Jaimie from Brooklyn Heights says:
You dont need to do much (trust me, having two teenage children myself I have seen my share of messy rooms). Just crack open the door, toss a little bit bleach around the room and let it sit for a few days. It should have a fresh, chlorine scent after that and be totally disinfected.
March 23, 2010, 2:57 am
Chad from Park Slope says:
Teenagers need rules, you can't just let them live like wild animals. If you did, then they might just go around and hunt gazelles. Keep your spirited teen on a leash and then he'll be housetrained.
At very worst, make him use a litter box.
March 23, 2010, 4:21 am
hmm from bk says:
I don't understand. Isn't "teen spirit" done with school and working? Why are you coddling your adult son? Make him clean his own room!
March 23, 2010, 8:56 am
Not Goish from Prospect Heights says:
Gotta get rid of all the roaches and hash oil.
March 23, 2010, 9:33 am
Trustafarian from Park Slope says:
Of all the journalists in the world that Rupert Murdoch hires, we get this?
March 23, 2010, 8:57 pm
Someone from Brooklyn Heights says:
What is with this column's readers? why do you bother reading this if you don't like it! Especially you, Not Goish- on every single one of Smartmom's columns, you leave a nasty remark. And Chad, FYI- keeping teenagers on "leashes" will do nothing but make them hate you.
March 24, 2010, 6:21 pm
Jaimie from Brooklyn Heights says:
Seems like "Someone from Brooklyn Heights" needs to be kept on a leash as well - she's gone wild.
March 24, 2010, 6:49 pm
Chad from Park Slope says:
But I love crazy mom - her family is delightfully quirky.
She's got that little fiesty tart, her husband the kitty kat, and teen spunk (my personal fav, though his bad attitude is just ticking off my cheese lately).

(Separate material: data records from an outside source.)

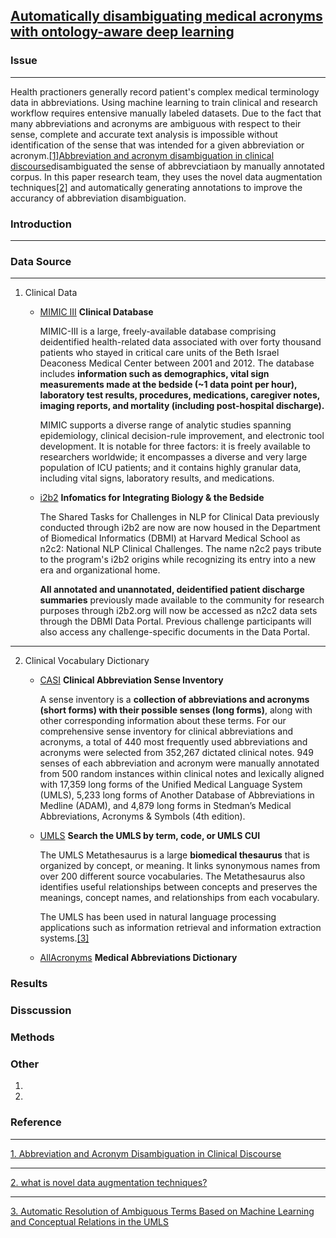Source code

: ## [Automatically disambiguating medical acronyms with ontology-aware deep learning](https://www.nature.com/articles/s41467-021-25578-4#Abs1)


### Issue
___
Health practioners generally record patient's complex medical terminology data in abbreviations. Using machine learning to train clinical and research workflow requires entensive manually labeled datasets. Due to the fact that many abbreviations and acronyms are ambiguous with respect to their sense, complete and accurate text analysis is impossible without identification of the sense that was intended for a given abbreviation or acronym.[[1]](#reference)[Abbreviation and acronym disambiguation in clinical discourse](https://pubmed.ncbi.nlm.nih.gov/16779108/)disambiguated the sense of abbrevciatiaon by manually annotated corpus. In this paper research team, they uses the novel data augmentation techniques[[2]](#reference) and automatically generating annotations to improve the accurancy of abbreviation disambiguation.

### Introduction
___







### Data Source
___
1. Clinical Data 
	* [MIMIC III](https://physionet.org/content/mimiciii/1.4/)
		**Clinical Database**

		MIMIC-III is a large, freely-available database comprising deidentified health-related data associated with over forty thousand patients who stayed in critical care units of the Beth Israel Deaconess Medical Center between 2001 and 2012. The database includes **information such as demographics, vital sign measurements made at the bedside (~1 data point per hour), laboratory test results, procedures, medications, caregiver notes, imaging reports, and mortality (including post-hospital discharge).**

		MIMIC supports a diverse range of analytic studies spanning epidemiology, clinical decision-rule improvement, and electronic tool development. It is notable for three factors: it is freely available to researchers worldwide; it encompasses a diverse and very large population of ICU patients; and it contains highly granular data, including vital signs, laboratory results, and medications.
	
	* [i2b2](https://www.i2b2.org/NLP/DataSets/Main.php)
		**Infomatics for Integrating Biology & the Bedside**
	
		The Shared Tasks for Challenges in NLP for Clinical Data previously conducted through i2b2 are now are now housed in the Department of Biomedical Informatics (DBMI) at Harvard Medical School as n2c2: National NLP Clinical Challenges. The name n2c2 pays tribute to the program's i2b2 origins while recognizing its entry into a new era and organizational home.

		**All annotated and unannotated, deidentified patient discharge summaries** previously made available to the community for research purposes through i2b2.org will now be accessed as n2c2 data sets through the DBMI Data Portal. Previous challenge participants will also access any challenge-specific documents in the Data Portal.

___
2. Clinical Vocabulary Dictionary
	* [CASI](https://conservancy.umn.edu/handle/11299/137703)
		**Clinical Abbreviation Sense Inventory**

		A sense inventory is a **collection of abbreviations and acronyms (short forms) with their possible senses (long forms)**, along with other corresponding information about these terms. For our comprehensive sense inventory for clinical abbreviations and acronyms, a total of 440 most frequently used abbreviations and acronyms were selected from 352,267 dictated clinical notes. 949 senses of each abbreviation and acronym were manually annotated from 500 random instances within clinical notes and lexically aligned with 17,359 long forms of the Unified Medical Language System (UMLS), 5,233 long forms of Another Database of Abbreviations in Medline (ADAM), and 4,879 long forms in Stedman’s Medical Abbreviations, Acronyms & Symbols (4th edition).


	* [UMLS](https://uts.nlm.nih.gov/uts/umls/home) 
		**Search the UMLS by term, code, or UMLS CUI**

		The UMLS Metathesaurus is a large **biomedical thesaurus** that is organized by concept, or meaning. It links synonymous names from over 200 different source vocabularies. The Metathesaurus also identifies useful relationships between concepts and preserves the meanings, concept names, and relationships from each vocabulary.
		
		The UMLS has been used in natural language processing applications such as information retrieval and information extraction systems.[[3]](#reference)

	* [AllAcronyms](https://www.allacronyms.com/_medical)
		**Medical Abbreviations Dictionary**



### Results

### Disscussion

### Methods

### Other
1. 
2. 
### Reference
___
[1. Abbreviation and Acronym Disambiguation in Clinical Discourse](https://www.ncbi.nlm.nih.gov/pmc/articles/PMC1560669/)
___
[2. what is novel data augmentation techniques?](https://www.google.com)
___
[3. Automatic Resolution of Ambiguous Terms Based on Machine Learning and Conceptual Relations in the UMLS](https://doi.org/10.1197/jamia.M1101)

Looking forward to hear more about your wacky fantasies about family life. They really are the lighter side of a boring lifestyle.
March 25, 2010, 9:39 am
ESB from Park Slope says:
Wow, Chad. If Smartmom's inane columns are the "lighter side of a boring lifestyle," you should really get out more. It's New York City. This tripe shouldn't even make it on any list of the lighter side. Live a little :)
March 29, 2010, 2:29 pm
Jaimie from Brooklyn Heights says:
Ha ha, that's right - eat it Chad! you just have to eat it and get out there!
March 29, 2010, 6:08 pm
Not too bright from Park Slope says:
Hello ESB and Jaimie,

I think you may have misunderstood Chad when he said, "They really are the lighter side of a boring lifestyle". He's not speaking about HIS life, he's speaking of Smartmom's family.

By the way, my title, "Not too bright" is not a description of myself. Whom could it be in reference too? Hmmmmmmm..... thanks guys, you really are on the lighter side.